(Records contained in a dataset)
* * *

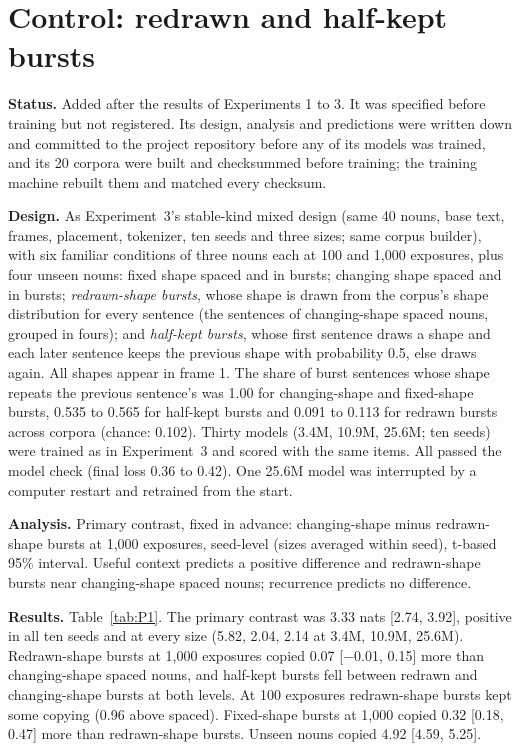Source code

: \FloatBarrier
\section{Control: redrawn and half-kept bursts}\label{app:P}
\setcounter{table}{0}
\textbf{Status.} Added after the results of Experiments 1 to 3. It was specified before training but not registered. Its design, analysis and predictions were written down and committed to the project repository before any of its models was trained, and its 20 corpora were built and checksummed before training; the training machine rebuilt them and matched every checksum.

\textbf{Design.} As Experiment~3's stable-kind mixed design (same 40 nouns, base text, frames, placement, tokenizer, ten seeds and three sizes; same corpus builder), with six familiar conditions of three nouns each at 100 and 1,000 exposures, plus four unseen nouns: fixed shape spaced and in bursts; changing shape spaced and in bursts; \emph{redrawn-shape bursts}, whose shape is drawn from the corpus's shape distribution for every sentence (the sentences of changing-shape spaced nouns, grouped in fours); and \emph{half-kept bursts}, whose first sentence draws a shape and each later sentence keeps the previous shape with probability 0.5, else draws again. All shapes appear in frame 1. The share of burst sentences whose shape repeats the previous sentence's was 1.00 for changing-shape and fixed-shape bursts, 0.535 to 0.565 for half-kept bursts and 0.091 to 0.113 for redrawn bursts across corpora (chance: 0.102). Thirty models (3.4M, 10.9M, 25.6M; ten seeds) were trained as in Experiment~3 and scored with the same items. All passed the model check (final loss 0.36 to 0.42). One 25.6M model was interrupted by a computer restart and retrained from the start.

\textbf{Analysis.} Primary contrast, fixed in advance: changing-shape minus redrawn-shape bursts at 1,000 exposures, seed-level (sizes averaged within seed), t-based 95\% interval. Useful context predicts a positive difference and redrawn-shape bursts near changing-shape spaced nouns; recurrence predicts no difference.

\textbf{Results.} Table~\ref{tab:P1}. The primary contrast was 3.33 nats [2.74, 3.92], positive in all ten seeds and at every size (5.82, 2.04, 2.14 at 3.4M, 10.9M, 25.6M). Redrawn-shape bursts at 1,000 exposures copied 0.07 [$-$0.01, 0.15] more than changing-shape spaced nouns, and half-kept bursts fell between redrawn and changing-shape bursts at both levels. At 100 exposures redrawn-shape bursts kept some copying (0.96 above spaced). Fixed-shape bursts at 1,000 copied 0.32 [0.18, 0.47] more than redrawn-shape bursts. Unseen nouns copied 4.92 [4.59, 5.25].

\begin{table}[!htbp]
\centering\small
\caption{Control: copy score by condition and paired differences (nats; seed-level means over ten seeds, sizes averaged within seed; t-based 95\% intervals).}
\label{tab:P1}

\end{table}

* * *

▶ **What is needed**
Would you repeat the lines from the one containing "4.92 [4.59, 5.25]." through the end of the data, exactly, with nothing before or after them?

▶ **Output for this exercise**
\textbf{Results.} Table~\ref{tab:P1}. The primary contrast was 3.33 nats [2.74, 3.92], positive in all ten seeds and at every size (5.82, 2.04, 2.14 at 3.4M, 10.9M, 25.6M). Redrawn-shape bursts at 1,000 exposures copied 0.07 [$-$0.01, 0.15] more than changing-shape spaced nouns, and half-kept bursts fell between redrawn and changing-shape bursts at both levels. At 100 exposures redrawn-shape bursts kept some copying (0.96 above spaced). Fixed-shape bursts at 1,000 copied 0.32 [0.18, 0.47] more than redrawn-shape bursts. Unseen nouns copied 4.92 [4.59, 5.25].

\begin{table}[!htbp]
\centering\small
\caption{Control: copy score by condition and paired differences (nats; seed-level means over ten seeds, sizes averaged within seed; t-based 95\% intervals).}
\label{tab:P1}

\end{table}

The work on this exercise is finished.